(Stored dataset items)
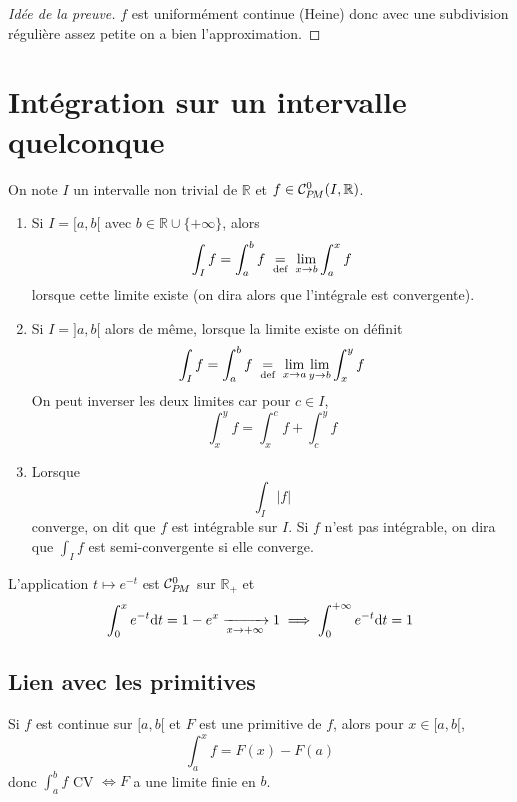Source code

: \begin{proof}[Idée de la preuve]
    $f$ est uniformément continue (Heine) donc avec une subdivision régulière assez petite on a bien l'approximation.
\end{proof}

\section{Intégration sur un intervalle quelconque}

On note $I$ un intervalle non trivial de $\mathbb R$ et $f\in\CPM(I, \mathbb R)$.

\begin{dfn}
    \begin{enumerate}
        \item Si $I=[a, b[$ avec $b\in\mathbb R\cup \{+\infty\}$, alors \[
                \int_If=\int_a^bf\;\underset{\text{def}}=\;\lim_{x\to b}\int_a^xf
            \]
            lorsque cette limite existe (on dira alors que l'intégrale est convergente).
        \item Si $I=]a, b[$ alors de même, lorsque la limite existe on définit \[
                \int_If=\int_a^bf\;\underset{\text{def}}=\; \lim_{x\to a}\lim_{y\to b}\int_x^yf
            \]
            On peut inverser les deux limites car pour $c\in I$, \[
                \int_x^yf=\int_x^cf+\int_c^yf
            \]
        \item Lorsque \[
                \int_I|f|
            \]
            converge, on dit que $f$ est intégrable sur $I$. Si $f$ n'est pas intégrable, on dira que $\displaystyle\int_If$ est semi-convergente si elle converge.
    \end{enumerate}
\end{dfn}

\begin{ex}
    L'application $t\longmapsto e^{-t}$ est $\CPM$ sur $\mathbb R_+$ et \[
        \int_0^x e^{-t}\mathrm{d} t=1-e^x\xrightarrow[x\to+\infty]{}1\implies \int_0^{+\infty}e^{-t}\mathrm{d} t=1
    \]
\end{ex}

\subsection{Lien avec les primitives}

Si $f$ est continue sur $[a, b[$ et $F$ est une primitive de $f$, alors pour $x\in[a, b[$, \[
    \int_a^xf=F(x)-F(a)
\]
donc $\int_a^b f$ CV $\iff F$ a une limite finie en $b$.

◆ WHAT THIS TASK INVOLVES
Please reproduce every entry above exactly, but leave out the pictures.

◆ ANSWER TO THIS EXERCISE
Source code

: \begin{proof}[Idée de la preuve]
    $f$ est uniformément continue (Heine) donc avec une subdivision régulière assez petite on a bien l'approximation.
\end{proof}

\section{Intégration sur un intervalle quelconque}

On note $I$ un intervalle non trivial de $\mathbb R$ et $f\in\CPM(I, \mathbb R)$.

\begin{dfn}
    \begin{enumerate}
        \item Si $I=[a, b[$ avec $b\in\mathbb R\cup \{+\infty\}$, alors \[
                \int_If=\int_a^bf\;\underset{\text{def}}=\;\lim_{x\to b}\int_a^xf
            \]
            lorsque cette limite existe (on dira alors que l'intégrale est convergente).
        \item Si $I=]a, b[$ alors de même, lorsque la limite existe on définit \[
                \int_If=\int_a^bf\;\underset{\text{def}}=\; \lim_{x\to a}\lim_{y\to b}\int_x^yf
            \]
            On peut inverser les deux limites car pour $c\in I$, \[
                \int_x^yf=\int_x^cf+\int_c^yf
            \]
        \item Lorsque \[
                \int_I|f|
            \]
            converge, on dit que $f$ est intégrable sur $I$. Si $f$ n'est pas intégrable, on dira que $\displaystyle\int_If$ est semi-convergente si elle converge.
    \end{enumerate}
\end{dfn}

\begin{ex}
    L'application $t\longmapsto e^{-t}$ est $\CPM$ sur $\mathbb R_+$ et \[
        \int_0^x e^{-t}\mathrm{d} t=1-e^x\xrightarrow[x\to+\infty]{}1\implies \int_0^{+\infty}e^{-t}\mathrm{d} t=1
    \]
\end{ex}

\subsection{Lien avec les primitives}

Si $f$ est continue sur $[a, b[$ et $F$ est une primitive de $f$, alors pour $x\in[a, b[$, \[
    \int_a^xf=F(x)-F(a)
\]
donc $\int_a^b f$ CV $\iff F$ a une limite finie en $b$.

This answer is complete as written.